High-Risk, Non-Muscle Invasive Bladder Cancer – Is There Anything We Should Be Adding to BCG?

Non-muscle invasive bladder cancer is a topic that I tackled in previous UroToday Clinical Trials Portal articles, including last month’s discussion.  Although transurethral resection is standard of care, recurrence rates are high.  Prognostic factors for recurrence include the number of tumors, tumor size, prior recurrence, stage, grade, and concurrent carcinoma in situ (CIS).1  Patients with high risk features have approximately a 60-70% chance of recurrence and a 10-45% chance of progression to muscle invasive bladder cancer over a 5 year period.  Intravesical Bacillus Calmette-Guerin (BCG) is the standard for intermediate and high-risk disease, but BCG is not adequate to prevent relapses or frank resistance in approximately 50% of treated patients.2


For patients with BCG-unresponsive, high-risk, non-muscle invasive bladder cancer (NMIBC), radical cystectomy is recommended.  However, many patients are either unfit or choose not to undergo a radical procedure.
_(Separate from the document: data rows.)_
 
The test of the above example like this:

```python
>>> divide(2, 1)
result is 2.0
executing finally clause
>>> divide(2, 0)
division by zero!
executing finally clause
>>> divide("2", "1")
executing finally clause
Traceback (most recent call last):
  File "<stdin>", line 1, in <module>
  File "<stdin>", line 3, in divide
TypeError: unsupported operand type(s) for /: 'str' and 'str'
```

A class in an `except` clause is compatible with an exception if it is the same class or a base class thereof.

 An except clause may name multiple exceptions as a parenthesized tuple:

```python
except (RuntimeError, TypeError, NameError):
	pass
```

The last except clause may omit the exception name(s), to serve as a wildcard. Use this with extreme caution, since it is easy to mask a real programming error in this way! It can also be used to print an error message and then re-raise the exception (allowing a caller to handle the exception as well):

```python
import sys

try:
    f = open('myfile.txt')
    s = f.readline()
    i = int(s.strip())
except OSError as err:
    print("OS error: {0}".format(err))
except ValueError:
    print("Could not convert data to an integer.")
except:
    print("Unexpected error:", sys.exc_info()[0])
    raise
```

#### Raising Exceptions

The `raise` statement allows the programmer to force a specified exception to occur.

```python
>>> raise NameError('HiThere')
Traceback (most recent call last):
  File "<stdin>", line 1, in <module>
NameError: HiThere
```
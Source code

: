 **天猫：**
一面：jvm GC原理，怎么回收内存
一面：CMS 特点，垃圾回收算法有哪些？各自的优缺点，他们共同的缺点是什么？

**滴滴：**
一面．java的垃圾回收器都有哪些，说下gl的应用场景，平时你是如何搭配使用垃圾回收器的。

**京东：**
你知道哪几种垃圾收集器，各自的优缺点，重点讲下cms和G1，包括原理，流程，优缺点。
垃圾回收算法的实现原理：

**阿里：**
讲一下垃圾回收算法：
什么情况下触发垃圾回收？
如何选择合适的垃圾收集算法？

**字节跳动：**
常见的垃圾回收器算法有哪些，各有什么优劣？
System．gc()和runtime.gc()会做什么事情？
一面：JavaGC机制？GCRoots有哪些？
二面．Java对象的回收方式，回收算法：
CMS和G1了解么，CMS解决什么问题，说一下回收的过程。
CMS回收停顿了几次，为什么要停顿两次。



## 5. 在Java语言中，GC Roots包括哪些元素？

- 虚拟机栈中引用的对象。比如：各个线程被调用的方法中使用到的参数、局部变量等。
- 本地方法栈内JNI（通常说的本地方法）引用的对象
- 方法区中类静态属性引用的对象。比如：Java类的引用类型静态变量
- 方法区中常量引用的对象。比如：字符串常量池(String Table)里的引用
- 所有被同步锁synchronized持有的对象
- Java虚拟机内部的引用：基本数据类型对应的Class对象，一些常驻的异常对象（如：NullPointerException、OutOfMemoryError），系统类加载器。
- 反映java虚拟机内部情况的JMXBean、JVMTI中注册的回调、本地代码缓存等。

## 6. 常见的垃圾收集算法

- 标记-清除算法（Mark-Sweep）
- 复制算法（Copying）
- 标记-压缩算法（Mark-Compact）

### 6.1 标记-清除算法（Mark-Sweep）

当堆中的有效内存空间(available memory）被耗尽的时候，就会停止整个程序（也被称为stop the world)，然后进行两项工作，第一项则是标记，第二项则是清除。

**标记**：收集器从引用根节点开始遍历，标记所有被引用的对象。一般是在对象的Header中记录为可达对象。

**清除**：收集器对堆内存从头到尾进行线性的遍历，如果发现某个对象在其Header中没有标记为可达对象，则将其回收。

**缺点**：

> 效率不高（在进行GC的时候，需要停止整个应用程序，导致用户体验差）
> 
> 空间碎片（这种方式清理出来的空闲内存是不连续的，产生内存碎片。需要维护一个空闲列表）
As a result, many trials have focused on the addition of multiple new immunotherapeutic agents, and I previously summarized those trials back in 2018.1  One of those highlighted trials led to the January 8, 2020, pembrolizumab FDA approval for treatment of BCG-unresponsive, high-risk, non-muscle invasive bladder cancer (NMIBC) with carcinoma in situ (CIS) with or without papillary tumors who are ineligible for or who have elected to not undergo radical cystectomy.  This has been a clear unmet medical need, and the addition of pembrolizumab to the treatment options has been welcome.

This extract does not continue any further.